Lázaro
Por fin llegó un auto. Es el del chirrido. Debe tener un desgaste en el embrague. Le va a salir muy caro ese arreglo. Dos puertas se cerraron en simultáneo. Hay dos personas. Los tacos de una de ellas hacen eco en el garage, que debe estar casi vacío. La persona con tacos rodea el auto, abre una puerta y la cierra. Hay una tercera persona que arrastra los pies, tal vez un viejo o alguien enfermo. No quiero que se vayan. El ruido del exterior y el monóxido son lo único que me ayuda a no enloquecer y a tolerar el olor de mi podredumbre. Siempre me dio náuseas el olor a nafta y a humo de caño de escape. Ahora es un hilo que me sostiene a la vida. Nace en los pulmones, viaja por la garganta y se enrosca en mis oídos, oprimiendo mi mente para que no se desarme. Apenas regrese el silencio y el hilo se deshaga, van a empezar las alucinaciones. Me estoy muriendo y tengo miedo. No tengo fuerzas para gritar más por ayuda. Ahí sonó la alarma. Comienza el infierno. Al menos todavía reconozco la naturaleza del delirio. Las alucinaciones están retornando. Volvieron los puntos de luz. No quiero. El brillo pasa de blanco a verde. Ahora veo un rostro. Soy yo, creo. Sí, soy yo, pero de mi piel brotan decenas de ojos. Se multiplican y se abren por toda la cara. Sé que tengo sólo dos ojos. No es real. Pero no puedo dejar de verlo.
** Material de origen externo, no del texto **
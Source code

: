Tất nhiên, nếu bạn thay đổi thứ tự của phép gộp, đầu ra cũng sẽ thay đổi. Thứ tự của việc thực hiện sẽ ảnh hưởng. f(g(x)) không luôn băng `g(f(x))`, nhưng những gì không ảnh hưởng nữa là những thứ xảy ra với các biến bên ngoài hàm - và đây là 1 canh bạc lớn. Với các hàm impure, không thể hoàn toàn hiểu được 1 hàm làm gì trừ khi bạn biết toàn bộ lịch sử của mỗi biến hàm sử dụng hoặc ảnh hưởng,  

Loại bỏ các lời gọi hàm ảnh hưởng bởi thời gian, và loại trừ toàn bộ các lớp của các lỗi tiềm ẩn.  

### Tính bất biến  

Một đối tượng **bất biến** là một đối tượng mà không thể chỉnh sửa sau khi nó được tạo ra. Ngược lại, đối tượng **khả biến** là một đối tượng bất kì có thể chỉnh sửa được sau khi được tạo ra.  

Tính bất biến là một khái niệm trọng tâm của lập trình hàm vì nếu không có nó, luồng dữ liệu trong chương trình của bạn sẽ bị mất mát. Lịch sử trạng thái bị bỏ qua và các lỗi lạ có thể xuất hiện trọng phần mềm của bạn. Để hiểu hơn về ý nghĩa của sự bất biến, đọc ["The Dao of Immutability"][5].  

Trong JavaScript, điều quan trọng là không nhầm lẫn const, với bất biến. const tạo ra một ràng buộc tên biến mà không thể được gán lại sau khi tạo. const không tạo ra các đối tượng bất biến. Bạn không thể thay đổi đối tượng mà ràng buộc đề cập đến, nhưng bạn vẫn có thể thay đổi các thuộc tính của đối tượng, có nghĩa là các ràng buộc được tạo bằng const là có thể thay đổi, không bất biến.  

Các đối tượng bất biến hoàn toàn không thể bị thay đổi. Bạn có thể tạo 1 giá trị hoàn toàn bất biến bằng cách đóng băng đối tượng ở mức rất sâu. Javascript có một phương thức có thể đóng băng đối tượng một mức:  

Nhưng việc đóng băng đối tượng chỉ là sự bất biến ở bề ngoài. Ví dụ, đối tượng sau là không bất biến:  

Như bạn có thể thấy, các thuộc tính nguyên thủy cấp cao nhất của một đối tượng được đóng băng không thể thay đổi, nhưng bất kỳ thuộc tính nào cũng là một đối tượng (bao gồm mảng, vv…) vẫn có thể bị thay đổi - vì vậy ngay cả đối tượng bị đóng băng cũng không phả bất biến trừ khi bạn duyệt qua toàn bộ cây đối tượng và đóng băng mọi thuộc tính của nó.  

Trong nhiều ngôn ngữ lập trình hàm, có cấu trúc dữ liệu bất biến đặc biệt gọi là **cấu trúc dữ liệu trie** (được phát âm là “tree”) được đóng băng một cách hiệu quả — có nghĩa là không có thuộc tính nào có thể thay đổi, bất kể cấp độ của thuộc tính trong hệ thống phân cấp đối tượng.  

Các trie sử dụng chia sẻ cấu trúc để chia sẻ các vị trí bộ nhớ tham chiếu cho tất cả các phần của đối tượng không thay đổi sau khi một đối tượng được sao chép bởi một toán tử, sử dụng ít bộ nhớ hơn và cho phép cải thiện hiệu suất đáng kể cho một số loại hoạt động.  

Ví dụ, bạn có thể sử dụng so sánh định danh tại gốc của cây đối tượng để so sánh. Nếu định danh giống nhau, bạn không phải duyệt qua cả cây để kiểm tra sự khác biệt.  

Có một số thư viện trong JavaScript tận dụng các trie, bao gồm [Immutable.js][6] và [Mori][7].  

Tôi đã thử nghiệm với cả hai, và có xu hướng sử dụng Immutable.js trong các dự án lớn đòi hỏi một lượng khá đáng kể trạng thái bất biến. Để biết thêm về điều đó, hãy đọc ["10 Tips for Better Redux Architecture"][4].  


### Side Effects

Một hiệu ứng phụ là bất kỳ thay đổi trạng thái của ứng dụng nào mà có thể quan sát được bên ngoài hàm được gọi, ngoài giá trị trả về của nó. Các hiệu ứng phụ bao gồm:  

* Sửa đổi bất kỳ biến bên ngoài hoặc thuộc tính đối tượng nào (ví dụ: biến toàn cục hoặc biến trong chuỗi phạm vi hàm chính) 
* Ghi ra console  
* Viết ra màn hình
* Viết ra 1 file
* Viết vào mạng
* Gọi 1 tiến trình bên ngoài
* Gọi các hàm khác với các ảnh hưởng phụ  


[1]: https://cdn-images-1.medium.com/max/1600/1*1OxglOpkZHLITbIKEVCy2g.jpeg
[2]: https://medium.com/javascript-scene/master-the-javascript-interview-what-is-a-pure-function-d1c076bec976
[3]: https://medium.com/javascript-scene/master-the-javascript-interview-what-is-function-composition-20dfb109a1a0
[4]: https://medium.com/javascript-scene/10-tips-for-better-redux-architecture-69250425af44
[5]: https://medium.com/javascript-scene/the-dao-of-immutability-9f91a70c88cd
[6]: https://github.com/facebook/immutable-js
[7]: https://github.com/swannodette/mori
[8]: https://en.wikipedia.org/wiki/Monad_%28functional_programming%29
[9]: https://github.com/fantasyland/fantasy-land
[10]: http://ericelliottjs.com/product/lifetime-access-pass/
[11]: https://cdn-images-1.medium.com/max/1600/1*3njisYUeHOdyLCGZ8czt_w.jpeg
Cierro los ojos de verdad, pero los otros siguen abiertos. Me persiguen. Me contengo para no rasguñarme la cara. Vomito bilis. Siento que me infarto, que el corazón se atrofia. Un rayo de luz me quema los ojos. Ahora veo todo blanco. Se abrió la puerta de la baulera. Es ella. Me agarra del brazo con asco, como si fuera una rata muerta.
—Levántate. Vas a escribir otra vez para mí.

La dominatrixxx
Ella aún te necesita para escribir. Es lo que te salva.